Teachers had better stage a Texas-sized taxpayer revolt over this sell-out by Rick Perry and his minions. As if Perry’s destruction of his own Party thanks to his relentless push for toll roads and the Trans Texas Corridor that nobody wants isn’t bad enough, now he’s coming after teacher retirement and public employee pension funds to be his suckers on toll road schemes that even the private sector is calling “risky.” And why not when Rick Perry has great influence over these boards, many appointed by him.
Here’s what made it into the article:
“It’s a mixed bag, ending the DPS diversions is a start, but forming a corporation and using public employees pension funds to fund risky toll projects the private sector is beginning to shy away from borders on malfeasance.”
Here’s what didn’t:
The warning signs that toll roads are risky deals due to high gas prices and a decline in driving and toll road usage are flashing like neon lights to anyone with a pulse. Fitch just downgraded toll road bonds and Moody’s warns that new toll roads may not be financially sustainable without toll hikes. How will Legislators defend to a retired teacher on a fixed income that they squandered her retirement on risky toll road deals? “Oops, we couldn’t foresee the toll road bust” won’t fly with the evidence already before them. The options in this letter don’t change the fundamental direction away from the most expensive transportation tax, tolls. Texans can’t afford Perry’s long-term debt and high tax “solutions” any longer. Read more here.
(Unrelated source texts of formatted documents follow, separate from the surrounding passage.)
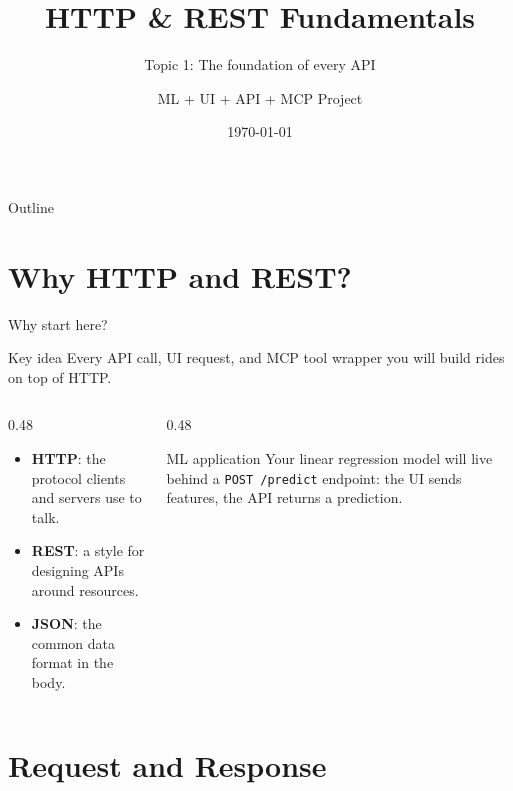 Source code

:\documentclass[aspectratio=169,10pt]{beamer}
\title[HTTP \& REST]{HTTP \& REST Fundamentals}
\subtitle{Topic 1: The foundation of every API}
\author{ML + UI + API + MCP Project}
\institute{Learning Path}
\date{\today}
\begin{document}
\begin{frame}
\titlepage
\end{frame}

\begin{frame}{Outline}
\tableofcontents
\end{frame}

\section{Why HTTP and REST?}

\begin{frame}{Why start here?}
\begin{block}{Key idea}
Every API call, UI request, and MCP tool wrapper you will build rides on top of HTTP.
\end{block}
\begin{columns}[T]
\begin{column}{0.48\textwidth}
\begin{itemize}
\item \textbf{HTTP}: the protocol clients and servers use to talk.
\item \textbf{REST}: a style for designing APIs around resources.
\item \textbf{JSON}: the common data format in the body.
\end{itemize}
\end{column}
\begin{column}{0.48\textwidth}
\begin{alertblock}{ML application}
Your linear regression model will live behind a \texttt{POST /predict} endpoint: the UI sends features, the API returns a prediction.
\end{alertblock}
\end{column}
\end{columns}
\end{frame}

\section{Request and Response}
\end{document}
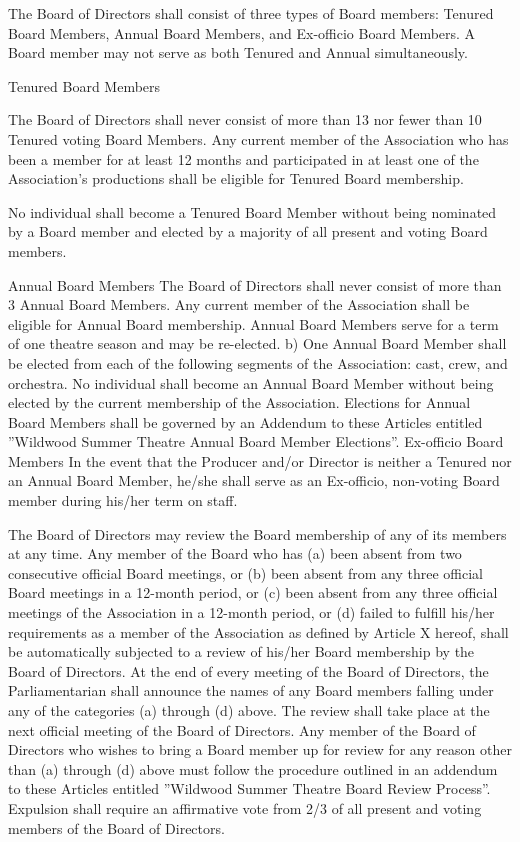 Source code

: \documentclass{article}
\begin{document}
\begin{outline}[enumerate]
\1 The Board of Directors shall consist of three types of Board members:
Tenured Board Members, Annual Board Members, and Ex-officio Board Members.  A
Board member may not serve as both Tenured and Annual simultaneously.

\2 Tenured Board Members

\3 The Board of Directors shall never consist of more than 13 nor fewer than
10 Tenured voting Board Members.  Any current member of the Association who has
been a member for at least 12 months and participated in at least one of the
Association's productions shall be eligible for Tenured Board membership.

\3 No individual shall become a Tenured Board Member without being nominated by
a Board member and elected by a majority of all present and voting Board
members.

\2 Annual Board Members
\3 The Board of Directors shall never consist of more than 3 Annual Board
Members.  Any current member of the Association shall be eligible for Annual
Board membership.  Annual Board Members serve for a term of one theatre season
and may be re-elected.  b)	One Annual Board Member shall be elected from each
of the following segments of the Association: cast, crew, and orchestra.
\3 No individual shall become an Annual Board Member without being elected by
the current membership of the Association.  Elections for Annual Board Members
shall be governed by an Addendum to these Articles entitled ''Wildwood Summer
Theatre Annual Board Member Elections''.
\2 Ex-officio Board Members
\3 In the event that the Producer and/or Director is neither a Tenured nor an
Annual Board Member, he/she shall serve as an Ex-officio, non-voting Board
member during his/her term on staff.

\1 The Board of Directors may review the Board membership of any of its members at any time.
\2 Any member of the Board who has (a) been absent from two consecutive official Board meetings, or (b) been absent from any three official Board meetings in a 12-month period, or (c) been absent from any three official meetings of the Association in a 12-month period, or (d) failed to fulfill his/her requirements as a member of the Association as defined by Article X hereof, shall be automatically subjected to a review of his/her Board membership by the Board of Directors.
\2 At the end of every meeting of the Board of Directors, the Parliamentarian shall announce the names of any Board members falling under any of the categories (a) through (d) above.  The review shall take place at the next official meeting of the Board of Directors.
\2 Any member of the Board of Directors who wishes to bring a Board member up for review for any reason other than (a) through (d) above must follow the procedure outlined in an addendum to these Articles entitled ''Wildwood Summer Theatre Board Review Process''.
\2 Expulsion shall require an affirmative vote from 2/3 of all present and voting members of the Board of Directors.


\end{outline}
\end{document}

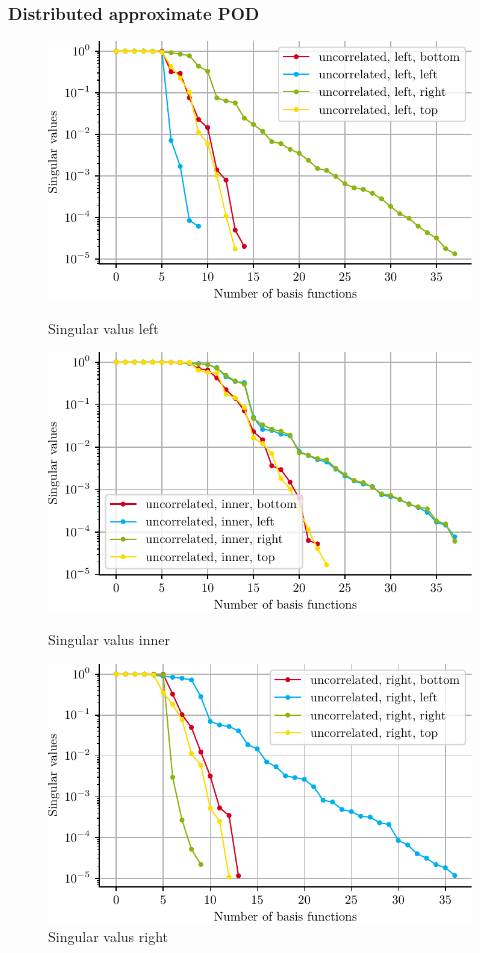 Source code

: \documentclass[a4paper]{eccomas_paper-2024}
\begin{document}
\subsubsection{Distributed approximate POD}

\begin{figure}[!htb]
  \includegraphics[width=\linewidth]{../figures/beam/fig_loc_svals_left.pdf}
  \caption{Singular valus left}\label{fig:loc_svals_left}
\endminipage\hfill
{}
  \includegraphics[width=\linewidth]{../figures/beam/fig_loc_svals_inner.pdf}
  \caption{Singular valus inner}\label{fig:loc_svals_inner}
\endminipage\hfill
{}%
  \includegraphics[width=\linewidth]{../figures/beam/fig_loc_svals_right.pdf}
  \caption{Singular valus right}\label{fig:loc_svals_right}
\endminipage
\end{figure}
\end{document}
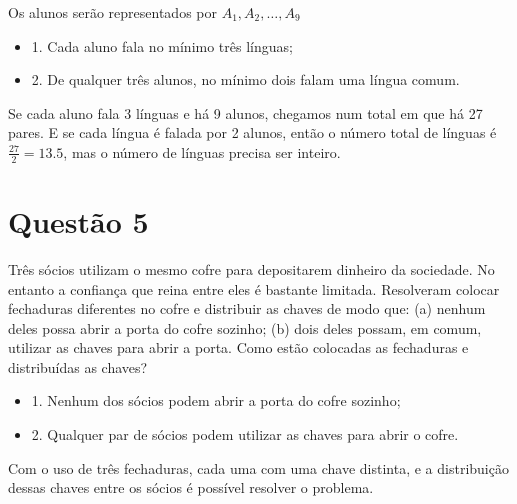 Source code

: \vspace{10pt}

Os alunos serão representados por \( A_1, A_2, \dots, A_9 \)

\vspace{10pt}

\begin{itemize}
    \item 1. Cada aluno fala no mínimo três línguas;
    \item 2. De qualquer três alunos, no mínimo dois falam uma língua comum.
\end{itemize}

\vspace{10pt}

Se cada aluno fala 3 línguas e há 9 alunos, chegamos num total em que há 27 pares. E se cada língua é falada por 2 alunos, então o número total de línguas é $\frac{27}{2} = 13.5$, mas o número de línguas precisa ser inteiro.

\vspace{10pt}


\section*{Questão 5}

Três sócios utilizam o mesmo cofre para depositarem dinheiro da sociedade. No entanto a confiança que reina entre eles é bastante limitada. Resolveram colocar fechaduras diferentes no cofre e distribuir as chaves de modo que: (a) nenhum deles possa abrir a porta do cofre sozinho; (b) dois deles possam, em comum, utilizar as chaves para abrir a porta. Como estão colocadas as fechaduras e distribuídas as chaves?

\vspace{10pt}

\begin{itemize}
    \item 1. Nenhum dos sócios podem abrir a porta do cofre sozinho;
    \item 2. Qualquer par de sócios podem utilizar as chaves para abrir o cofre.
\end{itemize}

\vspace{10pt}

Com o uso de três fechaduras, cada uma com uma chave distinta, e a distribuição dessas chaves entre os sócios é possível resolver o problema. 

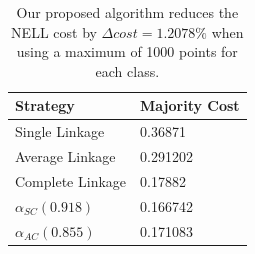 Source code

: \begin{table}[h]
    \centering
    \begin{tabular}{|l | l|}
    \hline
    Strategy & Majority Cost\\ \hline
    Single Linkage & 0.36871\\
    Average Linkage & 0.291202\\
    Complete Linkage & 0.17882\\
    $\alpha_{SC}(0.918)$ & 0.166742\\
    $\alpha_{AC}(0.855)$ & 0.171083\\\hline
    \end{tabular}
    \caption{Our proposed algorithm reduces the NELL cost by $\Delta cost = 1.2078\%$ when using a maximum of 1000 points for each class.}
    \label{table:nell1000}
\end{table}

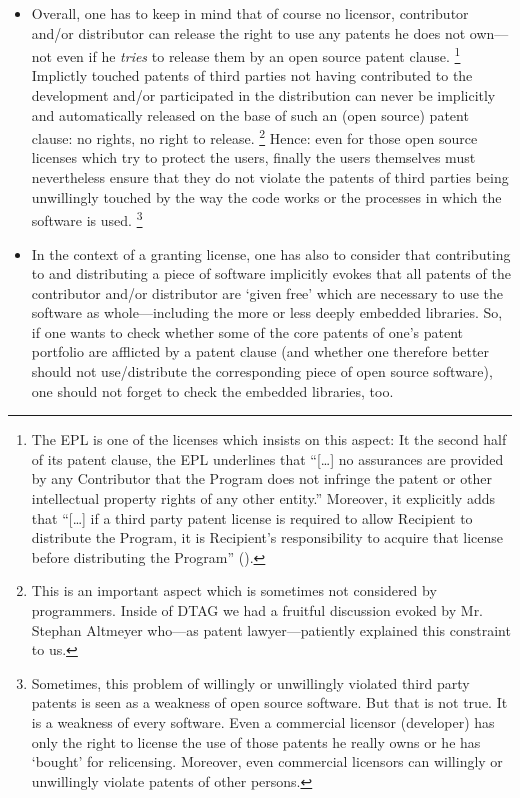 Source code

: \begin{itemize}
  
  \item Overall, one has to keep in mind that of course no licensor, contributor
  and/or distributor can release the right to use any patents he does not own---%
  not even if he \emph{tries} to release them by an open source patent
  clause.%
    \footnote{The EPL is one of the licenses which insists on this aspect:
    It the second half of its patent clause, the EPL underlines that
    \enquote{[\ldots] no assurances are provided by any Contributor that the
    Program does not infringe the patent or other intellectual property rights of
    any other entity.} Moreover, it explicitly adds that \enquote{[\ldots] if a
    third party patent license is required to allow Recipient to distribute the
    Program, it is Recipient's responsibility to acquire that license before
    distributing the Program} (\cite[cf.][\nopage wp §2c]{Epl10OsiLicense2005a}).}
  Implictly touched patents of third parties not having contributed to the
  development and/or participated in the distribution can never be implicitly
  and automatically released on the base of such an (open source) patent clause:
  no rights, no right to release.%
    \footnote{This is an important aspect which is sometimes not considered by
    programmers. Inside of DTAG we had a fruitful discussion evoked by Mr. Stephan
    Altmeyer who---as patent lawyer---patiently explained this constraint to us.} 
  Hence: even for those open source licenses which try to protect the users,
  finally the users themselves must nevertheless ensure that they do not violate
  the patents of third parties being unwillingly touched by the way the code
  works or the processes in which the software is used.%
    \footnote{Sometimes, this problem of willingly or
    unwillingly violated third party patents is seen as a weakness of open source
    software. But that is not true. It is a weakness of every software. Even a
    commercial licensor (developer) has only the right to license the use of those
    patents he really owns or he has `bought' for relicensing. Moreover, even
    commercial licensors can willingly or unwillingly violate patents of other
    persons.}
  
  \item In the context of a granting license, one has also to consider that
  contributing to and distributing a piece of software implicitly evokes that
  all patents of the contributor and/or distributor are `given free' which are
  necessary to use the software as whole---including the more or less deeply
  embedded libraries. So, if one wants to check whether some of the core patents
  of one's patent portfolio are afflicted by a patent clause (and whether one
  therefore better should not use/distribute the corresponding piece of open
  source software), one should not forget to check the embedded libraries, too.
  

\end{itemize}
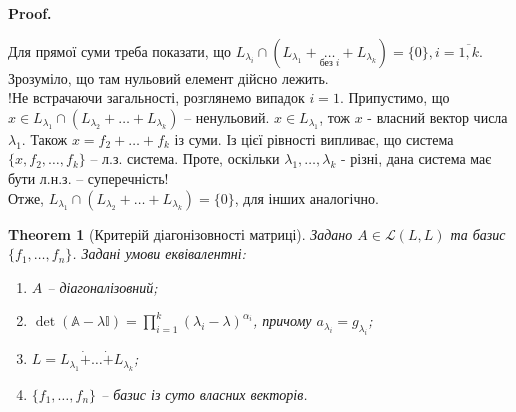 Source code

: \documentclass[a4paper, 10pt]{article}
\makeatletter
\theoremstyle{theoremdd}
\newtheorem{theorem}{Theorem}[subsection]
\renewenvironment{proof}[1][Proof.\\]{\par
\pushQED{\hfill \qed}%
\normalfont \topsep6\p@\@plus6\p@\relax
\trivlist
\item\relax
{\bfseries
#1\@addpunct{.}}\hspace\labelsep\ignorespaces
}{%
\popQED\endtrivlist\@endpefalse
}
\makeatother
\begin{document}
\begin{proof}
Для прямої суми треба показати, що $L_{\lambda_i} \cap \left( L_{\lambda_1} + \underset{\text{без }i}{\dots} + L_{\lambda_k} \right) = \{0\}, i = \overline{1,k}$. Зрозуміло, що там нульовий елемент дійсно лежить.\\
!Не встрачаючи загальності, розглянемо випадок $i = 1$. Припустимо, що $x \in L_{\lambda_1} \cap (L_{\lambda_2} + \dots + L_{\lambda_k})$ -- ненульовий. $x \in L_{\lambda_1}$, тож $x$ - власний вектор числа $\lambda_1$. Також $x = f_2 + \dots + f_k$ із суми. Із цієї рівності випливає, що система $\{x,f_2,\dots,f_k\}$ -- л.з. система. Проте, оскільки $\lambda_1,\dots,\lambda_k$ - різні, дана система має бути л.н.з. -- суперечність!\\
Отже, $L_{\lambda_1} \cap (L_{\lambda_2} + \dots + L_{\lambda_k}) = \{0\}$, для інших аналогічно.
\end{proof}

\begin{theorem}[Критерій діагонізовності матриці]
Задано $A \in \mathcal{L}(L,L)$ та базис $\{f_1,\dots,f_n\}$. Задані умови еквівалентні:
\begin{enumerate}[nosep,wide=0pt,label={\arabic*)}]
\item $A$ -- діагоналізовний;
\item $\det (\mathbb{A}-\lambda \mathbb{I}) = \displaystyle\prod_{i=1}^k (\lambda_i - \lambda)^{\alpha_i}$, причому $a_{\lambda_i} = g_{\lambda_i}$;
\item $L = L_{\lambda_1} \dot{+} \dots \dot{+} L_{\lambda_k}$;
\item $\{f_1,\dots,f_n\}$ -- базис із суто власних векторів.
\end{enumerate}
\end{theorem}
\end{document}
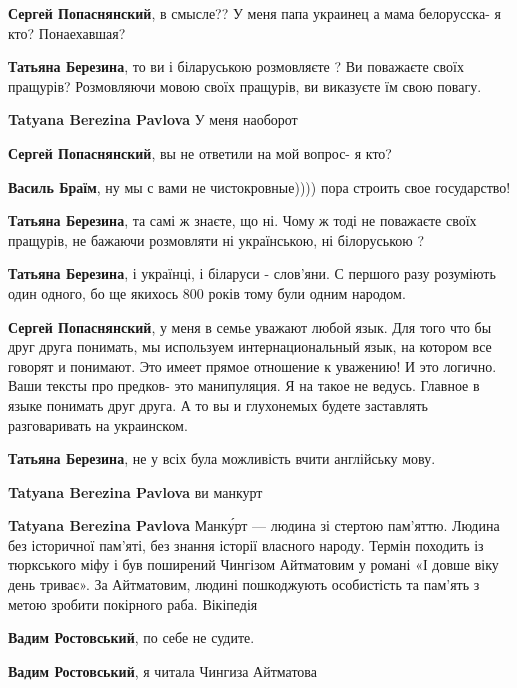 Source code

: \begin{itemize}
\begin{itemize}
\textbf{Сергей Попаснянский}, в смысле?? У меня папа украинец а мама белорусска- я кто? Понаехавшая?

\textbf{Татьяна Березина}, то ви і біларуською розмовляєте ? Ви поважаєте своїх
пращурів? Розмовляючи мовою своїх пращурів, ви виказуєте їм свою повагу.

\textbf{Tatyana Berezina Pavlova} У меня наоборот

\textbf{Сергей Попаснянский}, вы не ответили на мой вопрос- я кто?

\textbf{Василь Браїм}, ну мы с вами не чистокровные)))) пора строить свое государство!

\textbf{Татьяна Березина}, та самі ж знаєте, що ні. Чому ж тоді не поважаєте
своїх пращурів, не бажаючи розмовляти ні українською, ні білоруською ?

\textbf{Татьяна Березина}, і українці, і біларуси - слов'яни. С першого разу
розуміють один одного, бо ще якихось 800 років тому були одним народом.

\textbf{Сергей Попаснянский}, у меня в семье уважают любой язык. Для того что
бы друг друга понимать, мы используем интернациональный язык, на котором все
говорят и понимают. Это имеет прямое отношение к уважению! И это логично. Ваши
тексты про предков- это манипуляция. Я на такое не ведусь. Главное в языке
понимать друг друга. А то вы и глухонемых будете заставлять разговаривать на
украинском.

\textbf{Татьяна Березина}, не у всіх була можливість вчити англійську мову.

\textbf{Tatyana Berezina Pavlova} ви манкурт

\textbf{Tatyana Berezina Pavlova} Манку́рт — людина зі стертою пам'яттю. Людина
без історичної пам'яті, без знання історії власного народу. Термін походить із
тюркського міфу і був поширений Чингізом Айтматовим у романі «І довше віку день
триває». За Айтматовим, людині пошкоджують особистість та пам'ять з метою
зробити покірного раба. Вікіпедія

\textbf{Вадим Ростовський}, по себе не судите.

\textbf{Вадим Ростовський}, я читала Чингиза Айтматова


\end{itemize}
\end{itemize}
Top leaders strike deal on funding Texas toll roads
By Peggy Fikac
August 22, 2008
AUSTIN — State leaders trying to meet Texas’ transportation needs said Thursday they’ll work to stop the diversion of more than $1.1 billion from the highway fund and to allow state-based public investment funds — including pension funds — to invest in toll roads.
Gov. Rick Perry, Lt. Gov. David Dewhurst and House Speaker Tom Craddick also backed the sale of road bonds already authorized by voters. The GOP leaders said transportation officials should immediately sell up to $1.5 billion in bonds to “ensure that greater road funding levels are maintained through the fall and spring until we can work with other elected officials to provide additional solutions.”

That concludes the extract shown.